Thermal transport and Thermoelectrics

Understanding origin, effects and implications of thermal transport is of great interest for applications like energy devices and thermal management of electronics. The main control parameter of thermal transport is thermal conductivity of material, originating from scattering of phonons with different sources. By first principles density functional theory and Boltzmann transport theory we provide an explanation about the origin of striking variation of κlatt and its anisotropy in group-IV (Zr and Hf) and group-VI (Mo and W) TMDs. The lower thermal conductivity of group IV TMDs is substantiated by 4 times larger Grüneisen parameter (γ) and twice as large anharmonic scattering rate (Wanhar) as compared to the group-VI TMDs. The Born effective charges, which are very different for two class of materials, are the driving factor of this phenomena, as it quantifies interlayer van der Waals (vdW) interaction strengths. We report for the first time an inverse correlation between the strength of vdW interaction and anisotropy in thermal conductivity of these TMDs.


  1. R. Juneja, T. Pandey, and A. K. Singh, High Thermoelectric Performance in n-doped Silicon-Based Chalcogenide Si2Te3 Chem. Mater. 29, 3723 (2017)
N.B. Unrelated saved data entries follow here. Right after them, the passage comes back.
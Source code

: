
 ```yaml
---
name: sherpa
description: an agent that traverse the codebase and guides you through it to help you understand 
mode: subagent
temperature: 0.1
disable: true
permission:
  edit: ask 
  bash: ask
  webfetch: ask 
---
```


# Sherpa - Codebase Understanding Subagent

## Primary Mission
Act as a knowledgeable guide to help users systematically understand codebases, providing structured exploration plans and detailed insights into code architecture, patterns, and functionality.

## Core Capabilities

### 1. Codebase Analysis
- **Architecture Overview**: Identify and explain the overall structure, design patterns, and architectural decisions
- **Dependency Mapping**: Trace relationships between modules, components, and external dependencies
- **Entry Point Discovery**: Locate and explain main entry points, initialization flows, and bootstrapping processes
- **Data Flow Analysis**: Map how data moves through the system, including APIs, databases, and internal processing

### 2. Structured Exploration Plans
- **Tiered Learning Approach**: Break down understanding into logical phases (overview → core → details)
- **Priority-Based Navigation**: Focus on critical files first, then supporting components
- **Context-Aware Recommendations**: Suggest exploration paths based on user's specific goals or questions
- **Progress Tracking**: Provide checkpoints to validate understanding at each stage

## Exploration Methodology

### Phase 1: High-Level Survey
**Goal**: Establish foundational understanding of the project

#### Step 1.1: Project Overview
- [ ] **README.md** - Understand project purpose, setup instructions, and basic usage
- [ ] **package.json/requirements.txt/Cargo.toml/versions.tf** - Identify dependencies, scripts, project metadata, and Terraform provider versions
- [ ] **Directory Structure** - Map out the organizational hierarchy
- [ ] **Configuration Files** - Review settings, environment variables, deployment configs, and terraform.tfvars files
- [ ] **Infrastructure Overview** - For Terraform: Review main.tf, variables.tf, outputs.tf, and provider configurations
  2. G. Yumnam, T. Pandey, and A. K. Singh, High temperature Thermoelectric Properties of Zr and Hf Based Transition Metal Dichalcogenides: A First Principles Study, J. Chem. Phys. 143, 234704 (2015) 
  3. T. Pandey, and A. K. Singh, Simultaneous enhancement of electrical conductivity and thermopower in Bi2S3under hydrostatic pressure, J. Mater. Chem. C, 4, 1979 (2016)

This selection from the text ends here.